Alex Szalay to build petabyte-scale geographically-distributed Open Storage Network

Picture of Alex Szalay

IDIES Director Alex Szalay will lead the two-year, $1.8 million dollar project funded by the National Science Foundation (NSF) to create what may become the world’s largest scientific data storage network. NSF’s investment in Open Storage Network (OSN) builds on $1 million in seed money from Schmidt Futures.

Open Storage Network systems will be placed at universities across the nation to form a geographically-distributed network supporting big data research.

Each university’s network node will be uniform and expandable. Universities will be encouraged to expand their starter systems. Preliminary projections indicate the buildout could cost more than $20 million dollars, growing the network to 200 PB and beyond, making the OSN the largest distributed scientific data storage network in the world.

The Open Storage Network “could completely change the academic big data landscape,” said Alex Szalay. Increased data availability and transparency of data stored on the network will boost research by letting researchers know which datasets are available and how to access them. Future big data research programs will be able focus on data management and stewardship rather than reinventing storage solutions.

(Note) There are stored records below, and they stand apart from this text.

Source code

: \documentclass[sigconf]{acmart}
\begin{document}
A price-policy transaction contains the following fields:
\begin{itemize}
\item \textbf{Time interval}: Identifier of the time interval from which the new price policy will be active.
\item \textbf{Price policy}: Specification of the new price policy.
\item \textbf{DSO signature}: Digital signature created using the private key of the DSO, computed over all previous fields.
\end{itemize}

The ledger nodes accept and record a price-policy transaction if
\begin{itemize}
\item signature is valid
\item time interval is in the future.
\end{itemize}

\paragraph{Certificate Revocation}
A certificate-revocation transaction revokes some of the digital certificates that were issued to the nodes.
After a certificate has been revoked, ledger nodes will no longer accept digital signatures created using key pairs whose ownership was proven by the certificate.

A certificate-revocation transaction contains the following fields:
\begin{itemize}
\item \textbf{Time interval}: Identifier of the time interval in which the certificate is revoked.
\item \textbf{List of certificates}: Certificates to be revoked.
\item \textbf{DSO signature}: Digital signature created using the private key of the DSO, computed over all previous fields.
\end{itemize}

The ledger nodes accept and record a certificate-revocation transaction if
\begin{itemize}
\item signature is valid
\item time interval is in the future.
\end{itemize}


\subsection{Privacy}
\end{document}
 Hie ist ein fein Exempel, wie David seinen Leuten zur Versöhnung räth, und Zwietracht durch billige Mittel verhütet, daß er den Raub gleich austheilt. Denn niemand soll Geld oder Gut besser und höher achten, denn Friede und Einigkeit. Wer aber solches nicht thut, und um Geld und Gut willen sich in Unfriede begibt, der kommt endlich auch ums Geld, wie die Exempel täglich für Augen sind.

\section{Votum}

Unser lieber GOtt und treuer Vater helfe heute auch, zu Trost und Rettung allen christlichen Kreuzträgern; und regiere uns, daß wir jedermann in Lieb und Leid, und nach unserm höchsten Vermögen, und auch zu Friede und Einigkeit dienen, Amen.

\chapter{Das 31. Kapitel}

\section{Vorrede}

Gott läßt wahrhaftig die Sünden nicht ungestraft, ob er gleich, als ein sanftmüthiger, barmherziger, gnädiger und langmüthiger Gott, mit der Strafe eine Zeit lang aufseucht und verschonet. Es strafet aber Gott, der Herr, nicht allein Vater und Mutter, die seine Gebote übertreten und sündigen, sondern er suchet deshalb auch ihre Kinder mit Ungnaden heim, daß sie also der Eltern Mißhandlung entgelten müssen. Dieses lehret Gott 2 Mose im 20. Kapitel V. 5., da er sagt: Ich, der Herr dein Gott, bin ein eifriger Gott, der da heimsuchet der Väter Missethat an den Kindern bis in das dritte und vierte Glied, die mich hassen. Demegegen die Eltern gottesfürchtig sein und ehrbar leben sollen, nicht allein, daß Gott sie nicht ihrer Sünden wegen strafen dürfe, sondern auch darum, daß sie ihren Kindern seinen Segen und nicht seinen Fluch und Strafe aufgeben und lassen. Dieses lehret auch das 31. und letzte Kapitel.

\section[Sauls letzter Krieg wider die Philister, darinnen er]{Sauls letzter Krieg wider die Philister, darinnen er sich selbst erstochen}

The project leverages key data storage partners throughout the U.S., including the National Data Service and four NSF-funded Big Data Regional Innovation Hubs including the San Diego Supercomputer Center (SDSC), the Midwest BD Hub at the National Center for Supercomputer Applications (NCSA), the Southern BD Hub at the Renaissance Computing Institute (RENCI), and the Northeast BD Hub at the Massachusetts Green High Performance Computing Center (MGHPCC) and Pittsburgh Supercomputing Center (PSC).